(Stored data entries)
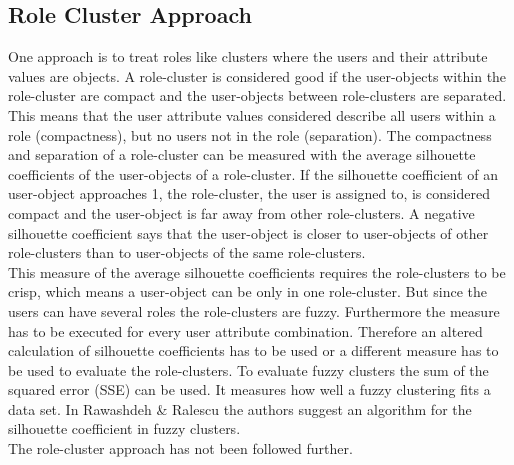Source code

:         \subsection{Role Cluster Approach}
        One approach is to treat roles like clusters where the users and their attribute values are objects. A role-cluster is considered good if the user-objects within the role-cluster are compact and the user-objects between role-clusters are separated. This means that the user attribute values considered describe all users within a role (compactness), but no users not in the role (separation). The compactness and separation of a role-cluster can be measured with the average silhouette coefficients of the user-objects of a role-cluster\cite{Han}. If the silhouette coefficient of an user-object approaches 1, the role-cluster, the user is assigned to, is considered compact and the user-object is far away from other role-clusters. A negative silhouette coefficient says that the user-object is closer to user-objects of other role-clusters than to user-objects of the same role-clusters.\\
        This measure of the average silhouette coefficients requires the role-clusters to be crisp, which means a user-object can be only in one role-cluster. But since the users can have several roles the role-clusters are fuzzy. Furthermore the measure has to be executed for every user attribute combination. Therefore an altered calculation of silhouette coefficients has to be used or a different measure has to be used to evaluate the role-clusters. To evaluate fuzzy clusters the sum of the squared error (SSE) can be used\cite{Han}. It measures how well a fuzzy clustering fits a data set. In Rawashdeh \& Ralescu\cite{rawashdeh2012fuzzy} the authors suggest an algorithm for the silhouette coefficient in fuzzy clusters.\\
        The role-cluster approach has not been followed further.
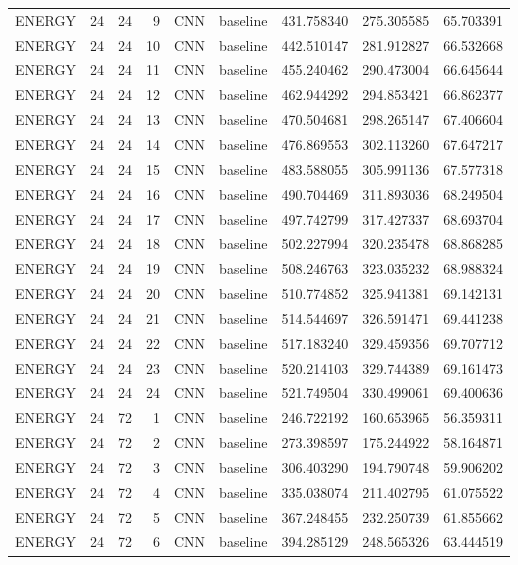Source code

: \begin{table}
\begin{tabular}{lrrrllrrr}
ENERGY & 24 & 24 & 9 & CNN & baseline & 431.758340 & 275.305585 & 65.703391 \\
ENERGY & 24 & 24 & 10 & CNN & baseline & 442.510147 & 281.912827 & 66.532668 \\
ENERGY & 24 & 24 & 11 & CNN & baseline & 455.240462 & 290.473004 & 66.645644 \\
ENERGY & 24 & 24 & 12 & CNN & baseline & 462.944292 & 294.853421 & 66.862377 \\
ENERGY & 24 & 24 & 13 & CNN & baseline & 470.504681 & 298.265147 & 67.406604 \\
ENERGY & 24 & 24 & 14 & CNN & baseline & 476.869553 & 302.113260 & 67.647217 \\
ENERGY & 24 & 24 & 15 & CNN & baseline & 483.588055 & 305.991136 & 67.577318 \\
ENERGY & 24 & 24 & 16 & CNN & baseline & 490.704469 & 311.893036 & 68.249504 \\
ENERGY & 24 & 24 & 17 & CNN & baseline & 497.742799 & 317.427337 & 68.693704 \\
ENERGY & 24 & 24 & 18 & CNN & baseline & 502.227994 & 320.235478 & 68.868285 \\
ENERGY & 24 & 24 & 19 & CNN & baseline & 508.246763 & 323.035232 & 68.988324 \\
ENERGY & 24 & 24 & 20 & CNN & baseline & 510.774852 & 325.941381 & 69.142131 \\
ENERGY & 24 & 24 & 21 & CNN & baseline & 514.544697 & 326.591471 & 69.441238 \\
ENERGY & 24 & 24 & 22 & CNN & baseline & 517.183240 & 329.459356 & 69.707712 \\
ENERGY & 24 & 24 & 23 & CNN & baseline & 520.214103 & 329.744389 & 69.161473 \\
ENERGY & 24 & 24 & 24 & CNN & baseline & 521.749504 & 330.499061 & 69.400636 \\
ENERGY & 24 & 72 & 1 & CNN & baseline & 246.722192 & 160.653965 & 56.359311 \\
ENERGY & 24 & 72 & 2 & CNN & baseline & 273.398597 & 175.244922 & 58.164871 \\
ENERGY & 24 & 72 & 3 & CNN & baseline & 306.403290 & 194.790748 & 59.906202 \\
ENERGY & 24 & 72 & 4 & CNN & baseline & 335.038074 & 211.402795 & 61.075522 \\
ENERGY & 24 & 72 & 5 & CNN & baseline & 367.248455 & 232.250739 & 61.855662 \\
ENERGY & 24 & 72 & 6 & CNN & baseline & 394.285129 & 248.565326 & 63.444519 \\

\end{tabular}
\end{table}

## Exercise
Word for word, copy out each record; do not include pictures.

## Exercise response
Source code

:         \subsection{Role Cluster Approach}
        One approach is to treat roles like clusters where the users and their attribute values are objects. A role-cluster is considered good if the user-objects within the role-cluster are compact and the user-objects between role-clusters are separated. This means that the user attribute values considered describe all users within a role (compactness), but no users not in the role (separation). The compactness and separation of a role-cluster can be measured with the average silhouette coefficients of the user-objects of a role-cluster\cite{Han}. If the silhouette coefficient of an user-object approaches 1, the role-cluster, the user is assigned to, is considered compact and the user-object is far away from other role-clusters. A negative silhouette coefficient says that the user-object is closer to user-objects of other role-clusters than to user-objects of the same role-clusters.\\
        This measure of the average silhouette coefficients requires the role-clusters to be crisp, which means a user-object can be only in one role-cluster. But since the users can have several roles the role-clusters are fuzzy. Furthermore the measure has to be executed for every user attribute combination. Therefore an altered calculation of silhouette coefficients has to be used or a different measure has to be used to evaluate the role-clusters. To evaluate fuzzy clusters the sum of the squared error (SSE) can be used\cite{Han}. It measures how well a fuzzy clustering fits a data set. In Rawashdeh \& Ralescu\cite{rawashdeh2012fuzzy} the authors suggest an algorithm for the silhouette coefficient in fuzzy clusters.\\
        The role-cluster approach has not been followed further.
Source code

: \begin{table}
\begin{tabular}{lrrrllrrr}
ENERGY & 24 & 24 & 9 & CNN & baseline & 431.758340 & 275.305585 & 65.703391 \\
ENERGY & 24 & 24 & 10 & CNN & baseline & 442.510147 & 281.912827 & 66.532668 \\
ENERGY & 24 & 24 & 11 & CNN & baseline & 455.240462 & 290.473004 & 66.645644 \\
ENERGY & 24 & 24 & 12 & CNN & baseline & 462.944292 & 294.853421 & 66.862377 \\
ENERGY & 24 & 24 & 13 & CNN & baseline & 470.504681 & 298.265147 & 67.406604 \\
ENERGY & 24 & 24 & 14 & CNN & baseline & 476.869553 & 302.113260 & 67.647217 \\
ENERGY & 24 & 24 & 15 & CNN & baseline & 483.588055 & 305.991136 & 67.577318 \\
ENERGY & 24 & 24 & 16 & CNN & baseline & 490.704469 & 311.893036 & 68.249504 \\
ENERGY & 24 & 24 & 17 & CNN & baseline & 497.742799 & 317.427337 & 68.693704 \\
ENERGY & 24 & 24 & 18 & CNN & baseline & 502.227994 & 320.235478 & 68.868285 \\
ENERGY & 24 & 24 & 19 & CNN & baseline & 508.246763 & 323.035232 & 68.988324 \\
ENERGY & 24 & 24 & 20 & CNN & baseline & 510.774852 & 325.941381 & 69.142131 \\
ENERGY & 24 & 24 & 21 & CNN & baseline & 514.544697 & 326.591471 & 69.441238 \\
ENERGY & 24 & 24 & 22 & CNN & baseline & 517.183240 & 329.459356 & 69.707712 \\
ENERGY & 24 & 24 & 23 & CNN & baseline & 520.214103 & 329.744389 & 69.161473 \\
ENERGY & 24 & 24 & 24 & CNN & baseline & 521.749504 & 330.499061 & 69.400636 \\
ENERGY & 24 & 72 & 1 & CNN & baseline & 246.722192 & 160.653965 & 56.359311 \\
ENERGY & 24 & 72 & 2 & CNN & baseline & 273.398597 & 175.244922 & 58.164871 \\
ENERGY & 24 & 72 & 3 & CNN & baseline & 306.403290 & 194.790748 & 59.906202 \\
ENERGY & 24 & 72 & 4 & CNN & baseline & 335.038074 & 211.402795 & 61.075522 \\
ENERGY & 24 & 72 & 5 & CNN & baseline & 367.248455 & 232.250739 & 61.855662 \\
ENERGY & 24 & 72 & 6 & CNN & baseline & 394.285129 & 248.565326 & 63.444519 \\

\end{tabular}
\end{table}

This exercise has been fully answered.